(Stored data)
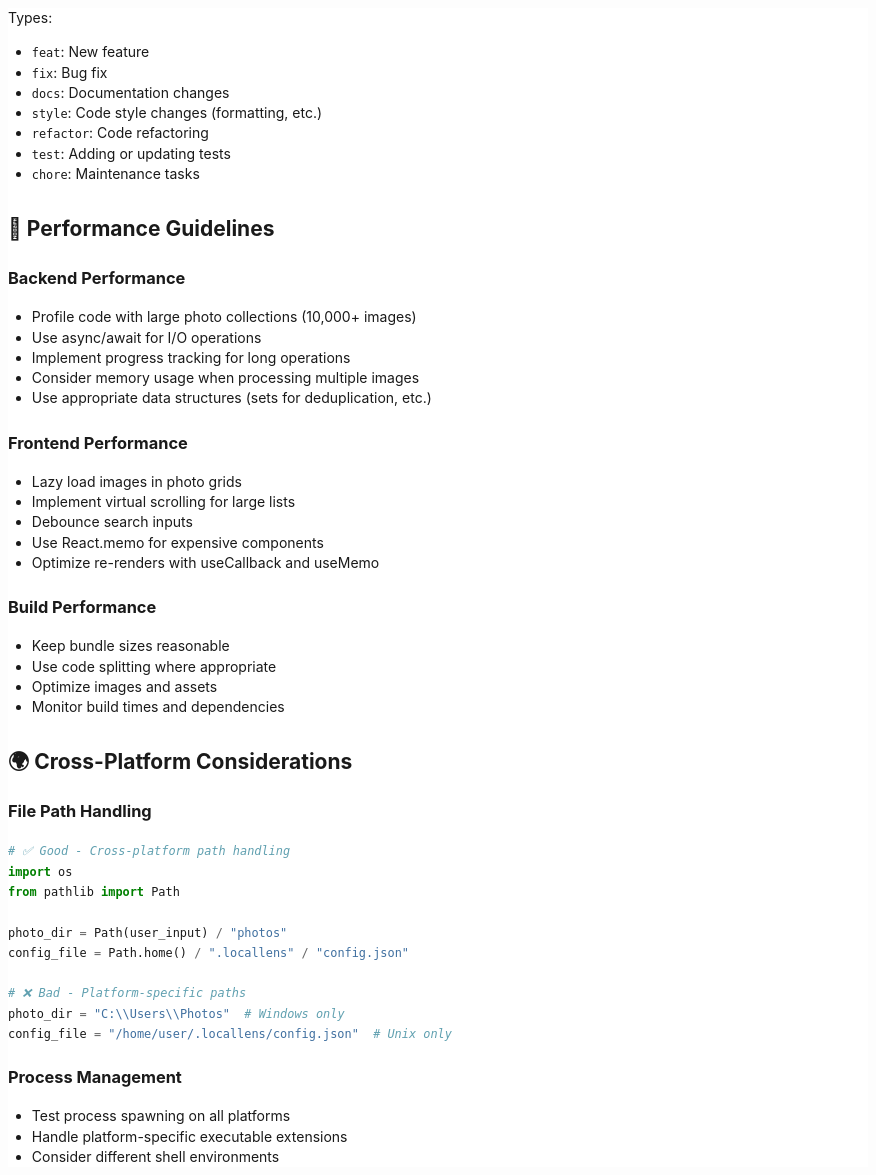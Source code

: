 Types:
- `feat`: New feature
- `fix`: Bug fix
- `docs`: Documentation changes
- `style`: Code style changes (formatting, etc.)
- `refactor`: Code refactoring
- `test`: Adding or updating tests
- `chore`: Maintenance tasks

## 🚀 Performance Guidelines

### Backend Performance
- Profile code with large photo collections (10,000+ images)
- Use async/await for I/O operations
- Implement progress tracking for long operations
- Consider memory usage when processing multiple images
- Use appropriate data structures (sets for deduplication, etc.)

### Frontend Performance
- Lazy load images in photo grids
- Implement virtual scrolling for large lists
- Debounce search inputs
- Use React.memo for expensive components
- Optimize re-renders with useCallback and useMemo

### Build Performance
- Keep bundle sizes reasonable
- Use code splitting where appropriate
- Optimize images and assets
- Monitor build times and dependencies

## 🌍 Cross-Platform Considerations

### File Path Handling
```python
# ✅ Good - Cross-platform path handling
import os
from pathlib import Path

photo_dir = Path(user_input) / "photos"
config_file = Path.home() / ".locallens" / "config.json"

# ❌ Bad - Platform-specific paths
photo_dir = "C:\\Users\\Photos"  # Windows only
config_file = "/home/user/.locallens/config.json"  # Unix only
```

### Process Management
- Test process spawning on all platforms
- Handle platform-specific executable extensions
- Consider different shell environments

§ Exercise directions
The full set of entries should be transcribed exactly, pictures left aside.

§ Exercise output
Source code

: Types:
- `feat`: New feature
- `fix`: Bug fix
- `docs`: Documentation changes
- `style`: Code style changes (formatting, etc.)
- `refactor`: Code refactoring
- `test`: Adding or updating tests
- `chore`: Maintenance tasks

## 🚀 Performance Guidelines

### Backend Performance
- Profile code with large photo collections (10,000+ images)
- Use async/await for I/O operations
- Implement progress tracking for long operations
- Consider memory usage when processing multiple images
- Use appropriate data structures (sets for deduplication, etc.)

### Frontend Performance
- Lazy load images in photo grids
- Implement virtual scrolling for large lists
- Debounce search inputs
- Use React.memo for expensive components
- Optimize re-renders with useCallback and useMemo

### Build Performance
- Keep bundle sizes reasonable
- Use code splitting where appropriate
- Optimize images and assets
- Monitor build times and dependencies

## 🌍 Cross-Platform Considerations

### File Path Handling
```python
# ✅ Good - Cross-platform path handling
import os
from pathlib import Path

photo_dir = Path(user_input) / "photos"
config_file = Path.home() / ".locallens" / "config.json"

# ❌ Bad - Platform-specific paths
photo_dir = "C:\\Users\\Photos"  # Windows only
config_file = "/home/user/.locallens/config.json"  # Unix only
```

### Process Management
- Test process spawning on all platforms
- Handle platform-specific executable extensions
- Consider different shell environments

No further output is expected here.